(Stored data)
——————
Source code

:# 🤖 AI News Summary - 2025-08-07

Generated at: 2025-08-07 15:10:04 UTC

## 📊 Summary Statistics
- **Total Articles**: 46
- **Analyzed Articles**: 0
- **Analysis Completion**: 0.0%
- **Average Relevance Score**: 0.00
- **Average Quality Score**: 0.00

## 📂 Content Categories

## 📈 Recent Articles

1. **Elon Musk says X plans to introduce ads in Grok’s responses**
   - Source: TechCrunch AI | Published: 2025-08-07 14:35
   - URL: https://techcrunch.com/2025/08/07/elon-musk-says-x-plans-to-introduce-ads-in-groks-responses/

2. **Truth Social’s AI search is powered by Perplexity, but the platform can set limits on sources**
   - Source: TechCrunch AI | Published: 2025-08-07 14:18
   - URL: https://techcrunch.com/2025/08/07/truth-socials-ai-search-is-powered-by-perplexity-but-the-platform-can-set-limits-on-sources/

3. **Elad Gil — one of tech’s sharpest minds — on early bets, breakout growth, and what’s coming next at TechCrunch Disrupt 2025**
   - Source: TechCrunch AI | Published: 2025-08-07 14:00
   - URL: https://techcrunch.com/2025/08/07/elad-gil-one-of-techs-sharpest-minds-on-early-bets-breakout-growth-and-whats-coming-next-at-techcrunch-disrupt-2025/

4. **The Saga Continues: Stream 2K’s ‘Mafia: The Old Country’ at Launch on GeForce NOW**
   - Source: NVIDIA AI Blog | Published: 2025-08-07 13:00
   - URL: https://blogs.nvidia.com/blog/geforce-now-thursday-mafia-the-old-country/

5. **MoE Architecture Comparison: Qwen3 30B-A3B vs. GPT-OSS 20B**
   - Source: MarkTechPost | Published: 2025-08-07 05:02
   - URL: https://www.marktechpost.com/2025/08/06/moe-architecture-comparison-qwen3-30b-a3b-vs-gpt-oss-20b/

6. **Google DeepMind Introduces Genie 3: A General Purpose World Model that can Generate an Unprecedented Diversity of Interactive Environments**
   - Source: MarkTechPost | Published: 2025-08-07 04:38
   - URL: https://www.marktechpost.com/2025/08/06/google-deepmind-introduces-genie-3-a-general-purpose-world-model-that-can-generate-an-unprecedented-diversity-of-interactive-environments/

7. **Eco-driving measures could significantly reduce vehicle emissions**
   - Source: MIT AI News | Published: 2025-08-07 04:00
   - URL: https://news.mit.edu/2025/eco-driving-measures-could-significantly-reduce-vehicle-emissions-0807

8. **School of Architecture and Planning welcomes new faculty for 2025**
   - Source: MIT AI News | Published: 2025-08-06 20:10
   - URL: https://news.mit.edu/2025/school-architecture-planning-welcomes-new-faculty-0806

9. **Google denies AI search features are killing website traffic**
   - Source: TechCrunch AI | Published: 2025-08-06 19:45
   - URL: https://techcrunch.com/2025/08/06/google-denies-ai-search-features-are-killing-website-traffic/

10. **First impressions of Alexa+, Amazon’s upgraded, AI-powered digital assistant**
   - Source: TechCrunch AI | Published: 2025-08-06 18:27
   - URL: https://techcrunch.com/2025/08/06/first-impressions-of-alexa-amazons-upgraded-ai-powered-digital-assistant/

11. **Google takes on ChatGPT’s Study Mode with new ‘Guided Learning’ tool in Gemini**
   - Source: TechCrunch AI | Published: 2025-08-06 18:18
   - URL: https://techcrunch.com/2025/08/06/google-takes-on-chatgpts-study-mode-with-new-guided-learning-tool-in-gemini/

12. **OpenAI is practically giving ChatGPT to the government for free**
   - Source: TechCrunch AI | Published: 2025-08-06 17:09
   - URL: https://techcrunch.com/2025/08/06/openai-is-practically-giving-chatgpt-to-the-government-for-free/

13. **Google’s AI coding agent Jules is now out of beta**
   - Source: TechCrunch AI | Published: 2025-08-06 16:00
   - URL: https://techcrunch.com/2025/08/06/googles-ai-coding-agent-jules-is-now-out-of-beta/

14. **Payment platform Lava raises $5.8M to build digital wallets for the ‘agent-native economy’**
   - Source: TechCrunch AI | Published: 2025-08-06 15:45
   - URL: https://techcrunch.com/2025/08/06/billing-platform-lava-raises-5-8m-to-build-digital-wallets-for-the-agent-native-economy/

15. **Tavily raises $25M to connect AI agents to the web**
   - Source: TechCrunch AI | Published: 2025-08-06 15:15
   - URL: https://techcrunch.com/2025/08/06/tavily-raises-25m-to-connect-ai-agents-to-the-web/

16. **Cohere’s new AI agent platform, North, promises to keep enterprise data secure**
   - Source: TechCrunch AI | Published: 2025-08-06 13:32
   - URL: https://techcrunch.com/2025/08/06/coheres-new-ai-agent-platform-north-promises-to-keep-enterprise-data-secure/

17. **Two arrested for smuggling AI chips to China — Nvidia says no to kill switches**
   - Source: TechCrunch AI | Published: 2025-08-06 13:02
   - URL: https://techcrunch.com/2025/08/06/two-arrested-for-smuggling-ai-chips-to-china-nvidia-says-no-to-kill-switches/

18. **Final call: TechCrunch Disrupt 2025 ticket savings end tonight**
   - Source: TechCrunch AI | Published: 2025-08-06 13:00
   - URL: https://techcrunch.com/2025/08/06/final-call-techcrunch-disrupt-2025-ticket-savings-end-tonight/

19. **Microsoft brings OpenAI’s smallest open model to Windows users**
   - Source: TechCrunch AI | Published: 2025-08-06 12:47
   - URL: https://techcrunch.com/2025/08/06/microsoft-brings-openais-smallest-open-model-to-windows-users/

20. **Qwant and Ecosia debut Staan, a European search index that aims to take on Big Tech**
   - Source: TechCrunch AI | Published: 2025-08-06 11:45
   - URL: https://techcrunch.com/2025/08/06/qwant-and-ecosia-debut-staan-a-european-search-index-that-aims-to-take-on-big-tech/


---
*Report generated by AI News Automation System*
——————
## What you have to do
Could you retype exactly the lines from the first one of the records through the line containing "- Source: TechCrunch AI | Published: 2025-08-07 14:00", both included, and nothing more?

## Reply
Source code

:# 🤖 AI News Summary - 2025-08-07

Generated at: 2025-08-07 15:10:04 UTC

## 📊 Summary Statistics
- **Total Articles**: 46
- **Analyzed Articles**: 0
- **Analysis Completion**: 0.0%
- **Average Relevance Score**: 0.00
- **Average Quality Score**: 0.00

## 📂 Content Categories

## 📈 Recent Articles

1. **Elon Musk says X plans to introduce ads in Grok’s responses**
   - Source: TechCrunch AI | Published: 2025-08-07 14:35
   - URL: https://techcrunch.com/2025/08/07/elon-musk-says-x-plans-to-introduce-ads-in-groks-responses/

2. **Truth Social’s AI search is powered by Perplexity, but the platform can set limits on sources**
   - Source: TechCrunch AI | Published: 2025-08-07 14:18
   - URL: https://techcrunch.com/2025/08/07/truth-socials-ai-search-is-powered-by-perplexity-but-the-platform-can-set-limits-on-sources/

3. **Elad Gil — one of tech’s sharpest minds — on early bets, breakout growth, and what’s coming next at TechCrunch Disrupt 2025**
   - Source: TechCrunch AI | Published: 2025-08-07 14:00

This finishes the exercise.